The ‘How’ of Scientific Development

Uncertainty Required

The technique focuses on questions to answer over things to do. It’s fundamentally different than other techniques because it demands uncertainty. If you know the answer, then there is no hypothesis and there is no learning. You need to go back and form a new hypothesis.

Even when an opportunity is put in front of the team, the idea is not to think of ways to pursue it. The goal is to think of the things we need to learn in order to know how to properly pursue it. Our roadmap to fulfilling that request, then becomes the pursuit of those answers. Once those answers are proven, we’ll have also addressed the opportunity.
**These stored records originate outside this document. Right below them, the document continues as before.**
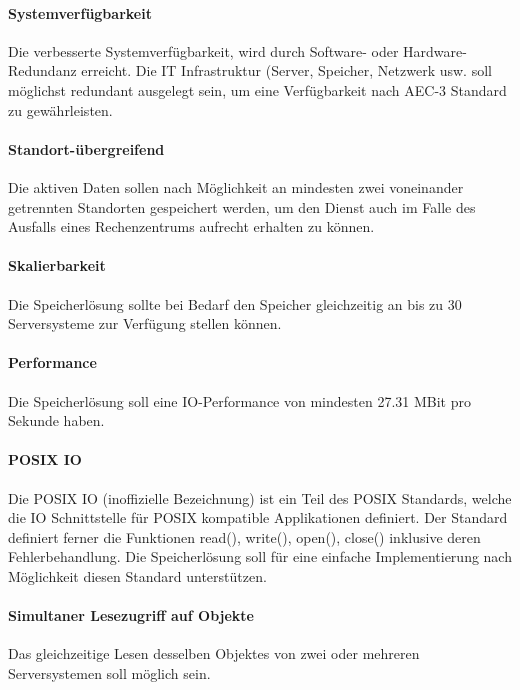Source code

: \paragraph{Systemverfügbarkeit}\label{Soll-2-2}
Die verbesserte Systemverfügbarkeit, wird durch Software- oder Hardware-Redundanz erreicht. Die IT Infrastruktur (Server, Speicher, Netzwerk usw. soll möglichst redundant ausgelegt sein, um eine Verfügbarkeit nach AEC-3 Standard zu gewährleisten.

\paragraph{Standort-übergreifend}\label{Soll-2-3}
Die aktiven Daten sollen nach Möglichkeit an mindesten zwei voneinander getrennten Standorten gespeichert werden, um den Dienst auch im Falle des Ausfalls eines Rechenzentrums aufrecht erhalten zu können.

\setcounter{paragraph}{0}
\renewcommand\theparagraph{Soll-3-\arabic{paragraph}}

\paragraph{Skalierbarkeit}\label{Soll-3-1}
Die Speicherlösung sollte bei Bedarf den Speicher gleichzeitig an bis zu 30 Serversysteme zur Verfügung stellen können.

\paragraph{Performance}\label{Soll-3-2}
Die Speicherlösung soll eine IO-Performance von mindesten 27.31 MBit pro Sekunde haben.

\paragraph{POSIX IO}\label{Soll-3-3}
Die POSIX IO (inoffizielle Bezeichnung) ist ein Teil des POSIX Standards, welche die IO Schnittstelle für POSIX kompatible Applikationen definiert. Der Standard definiert ferner die Funktionen read(), write(), open(), close() inklusive deren Fehlerbehandlung. Die Speicherlösung soll für eine einfache Implementierung nach Möglichkeit diesen Standard unterstützen. 

\paragraph{Simultaner Lesezugriff auf Objekte}\label{Soll-3-4}
Das gleichzeitige Lesen desselben Objektes von zwei oder mehreren Serversystemen soll möglich sein.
The Derivation – Opportunities, Issues, Hypotheses, & Questions

In principle, you only need to use hypotheses for this technique. However, there may be many scenarios when you don’t know how to arrive at a hypothesis, are concerned that you have missed some, or aren’t certain how to start (dis)proving it.

Below is the logical breakdown for how we would get started with scientific development if we were unsure and wanted to be thorough.

  • Opportunity
    • Issues Tree
      • Hypothesis
        • Questions

Opportunity

[…] have a chance

for […]

when […]

If we’re looking to paint a complete picture, we should start with our opportunity statement. The example format is useful in how it captures the essence of the need.

It lets us know for whom we’re pursing the opportunity (who has a chance?), the benefit for which we’re looking (for), and any critiera that helps limit scope (when).

Issues Tree

How can we […]

Once we have our opportunity, we can create our issue tree. This is a list of complications, problems, uncertainty, and anything else that may interfere with fulfilling the opportunity set before us.

Each issue may have sub-issues, and those may also have sub-issues. Thus, we create a “tree” of issues that form the complete set of obstacles between us an fulfilling the opportunity.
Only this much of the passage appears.